8.7 If the aforesaid is analyzed, we find that the grievance of the revenue is that the sales made to M/s. Rajasthan Global Securities Ltd. are not properly accounted for and undue profit has arisen on account of sec. 80-IB, whereas the claim of the assessee is that it is a normal business transaction and the assessee has no mutual relation what-so-ever with M/s. Rajasthan Global Securities Ltd. So far as the built up area is concerned, as has been alleged by the revenue that it is beyond the prescribed limit of 1500 sq. Ft., we have perused the sanction plan, submissions before the Assessing Officer as well as before the ld. CIT(A) and the break up dimensions adduced by the assessee. Such break up even has been reproduced at pages 7 & 8 of the impugned order, as per which the total area has been claimed by the assessee at 1492.43 sq. Ft.

8.8 Another point mentioned in the assessment order for denying deduction by the Assessing Officer is that the assessee did not file the bifurcation. However, we find that such bifurcation was duly filed by the assessee that too room-wise of all the units. Still the deduction was denied on the presumption that the basis of arriving at such figure was not adduced by the assessee. We are not in agreement with the finding of the Assessing Officer on two counts- firstly, the approval was granted by the Competent Authority; and secondly such bifurcation is as per sanctioned plan which was filed before the Assessing Officer. Uncontrovertedly such bifurcation was filed during assessment stage, first appellate stage and even before us. It is also not in dispute that the approval was granted by the Competent Authority to the assessee on 16-3-2005 meaning thereby the project was approved before the amendment inserted/ substituted by Finance (No.2) Act of 2004, w.e.f. 1-4-2005. Prior to its substitution, sub-section (10), as amended by the Finance Act, 2000, w.e.f. 1-4-2001 and Finance Act 2003 with retrospective effect from 1-4-2002, read as under:

“(10) the amount of profits in case of an undertaking developing and building housing projects approved before the 31st day of March, 2005 by a local authority, shall be hundred per cent of the profits derived in any previous year relevant to any assessment year from such housing project if,—

(a) such undertaking has commenced or commences development and construction of the housing project on or after the 1st day of October, 1998;

(b) the project is on the size of a plot of land which has a minimum area of one acre; and

(c) the residential unit has a maximum built-up area of one thousand square feet where such residential unit is situated within the cities of Delhi or Mumbai or within twenty-five kilometres from the municipal limits of these cities and one thousand and five hundred square feet at any other place.”

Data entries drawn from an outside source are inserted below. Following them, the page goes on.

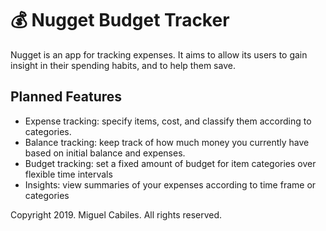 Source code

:# :moneybag: Nugget Budget Tracker

Nugget is an app for tracking expenses. It aims to allow its users to gain insight in their spending habits, and to help them save.

## Planned Features
- Expense tracking: specify items, cost, and classify them according to categories.
- Balance tracking: keep track of how much money you currently have based on initial balance and expenses.
- Budget tracking: set a fixed amount of budget for item categories over flexible time intervals
- Insights: view summaries of your expenses according to time frame or categories


Copyright 2019. Miguel Cabiles. All rights reserved.
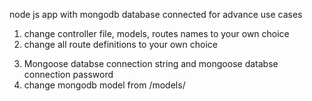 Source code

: node js app with mongodb database connected for advance use cases

<!-- Must be done changes breaking-->

1. change controller file, models, routes names to your own choice
2. change all route definitions to your own choice

<!-- dot env file  -->

3. Mongoose databse connection string and mongoose databse connection password
4. change mongodb model from /models/

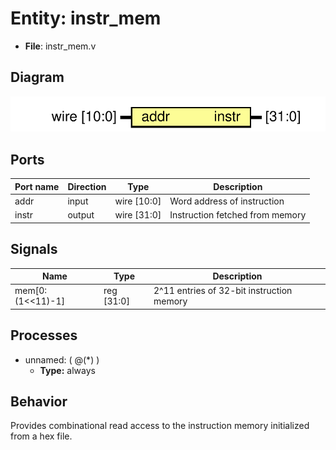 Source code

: 
# Entity: instr_mem 
- **File**: instr_mem.v

## Diagram
![Diagram](../images/docs/instr_mem.svg "Diagram")
## Ports

| Port name | Direction | Type        | Description |
| --------- | --------- | ----------- | ----------- |
| addr      | input     | wire [10:0] | Word address of instruction |
| instr     | output    | wire [31:0] | Instruction fetched from memory |

## Signals

| Name             | Type       | Description |
| ---------------- | ---------- | ----------- |
| mem[0:(1<<11)-1] | reg [31:0] | 2^11 entries of 32-bit instruction memory |

## Processes
- unnamed: ( @(*) )
  - **Type:** always

## Behavior
Provides combinational read access to the instruction memory initialized from a hex file.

8.9. If the aforesaid position of law existing at the time when the plan was sanctioned/ approval was granted to the assessee is analyzed, there was no condition like production of complete certificate. This is a settled legal proposition of law that the law existing at the particular point of time will be applicable unless and until it is specifically made retrospective by the legislature. The substitution so made, is therefore, applicable prospectively and not retrospectively. There is an uncontroverted fact that approval was granted to the assessee on 16-3-2005, consequently the assessee was expected to complete the project on or before 31-3-2009. Now the question arises whether the project was completed by the assessee within time. As is evident from the letter of the assessee dated 5-11-2008 addressed to the Vice Chairman Mathura Vrindavan Development Authority, on which the seal and signature of the concerned authority is affixed (page 28 of the paper book), it has been specifically requested that the construction has been completed and further request has been made for grant of completion certificate of Phase-I, meaning thereby, if not earlier, the project was presumed to be complete as on 5-11-2008 because the concerned development authority has neither said that the project was not complete nor completion certificate was issued to the assessee. In the absence of any variation or allegation if such certificate is not issued to the assessee, whether the assessee can be penalized for the act of an authority on which it has no control, the obvious reply is that for the fault of others anybody should not be penalized, more specifically when the project was approved on 16-3-2005. Therefore, the law applicable as on date will be applicable to the assessee. It is not expected that the assessee will demolish the construction work which is already in progress and again comply with the direction of the law which was inserted on a later date which is prospective in nature. If the intention of the legislature would have been to make it effective from retrospective effect, nothing prevents the legislature to do so.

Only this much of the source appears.